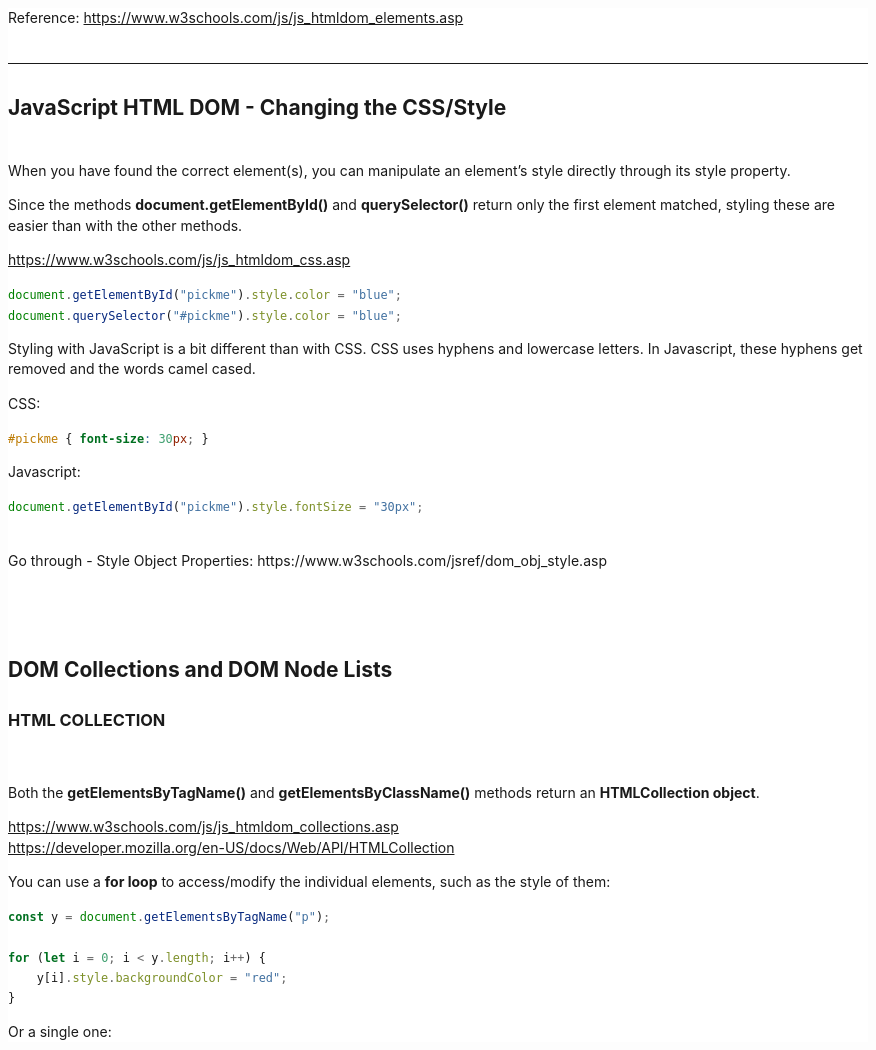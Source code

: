 Reference: https://www.w3schools.com/js/js_htmldom_elements.asp
<br><br>

---------------------------------------------

## JavaScript HTML DOM - Changing the CSS/Style
<br>
When you have found the correct element(s), you can manipulate an element’s style directly through its style property. 

Since the methods **document.getElementById()** and **querySelector()** return only the first element matched, styling these are easier than with the other methods.

https://www.w3schools.com/js/js_htmldom_css.asp

```javascript
document.getElementById("pickme").style.color = "blue";
document.querySelector("#pickme").style.color = "blue";
```

Styling with JavaScript is a bit different than with CSS. CSS uses hyphens and lowercase letters. In Javascript, these hyphens get removed and the words camel cased.

CSS: 
```css
#pickme { font-size: 30px; }
```
Javascript: 
```javascript
document.getElementById("pickme").style.fontSize = "30px";
```
<br>
Go through - Style Object Properties: https://www.w3schools.com/jsref/dom_obj_style.asp

<br><br>

## DOM Collections and DOM Node Lists
### HTML COLLECTION
<br>

Both the **getElementsByTagName()** and **getElementsByClassName()** methods return an **HTMLCollection object**.

https://www.w3schools.com/js/js_htmldom_collections.asp<br>
https://developer.mozilla.org/en-US/docs/Web/API/HTMLCollection

You can use a **for loop** to access/modify the individual elements, such as the style of them:

```javascript
const y = document.getElementsByTagName("p");

for (let i = 0; i < y.length; i++) {
	y[i].style.backgroundColor = "red";
}
```
Or a single one:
══════════
> WORK TO BE COMPLETED: Restate the data word for word, minus any images.

> ANSWER BELOW:
Source code

: Reference: https://www.w3schools.com/js/js_htmldom_elements.asp
<br><br>

---------------------------------------------

## JavaScript HTML DOM - Changing the CSS/Style
<br>
When you have found the correct element(s), you can manipulate an element’s style directly through its style property. 

Since the methods **document.getElementById()** and **querySelector()** return only the first element matched, styling these are easier than with the other methods.

https://www.w3schools.com/js/js_htmldom_css.asp

```javascript
document.getElementById("pickme").style.color = "blue";
document.querySelector("#pickme").style.color = "blue";
```

Styling with JavaScript is a bit different than with CSS. CSS uses hyphens and lowercase letters. In Javascript, these hyphens get removed and the words camel cased.

CSS: 
```css
#pickme { font-size: 30px; }
```
Javascript: 
```javascript
document.getElementById("pickme").style.fontSize = "30px";
```
<br>
Go through - Style Object Properties: https://www.w3schools.com/jsref/dom_obj_style.asp

<br><br>

## DOM Collections and DOM Node Lists
### HTML COLLECTION
<br>

Both the **getElementsByTagName()** and **getElementsByClassName()** methods return an **HTMLCollection object**.

https://www.w3schools.com/js/js_htmldom_collections.asp<br>
https://developer.mozilla.org/en-US/docs/Web/API/HTMLCollection

You can use a **for loop** to access/modify the individual elements, such as the style of them:

```javascript
const y = document.getElementsByTagName("p");

for (let i = 0; i < y.length; i++) {
	y[i].style.backgroundColor = "red";
}
```
Or a single one:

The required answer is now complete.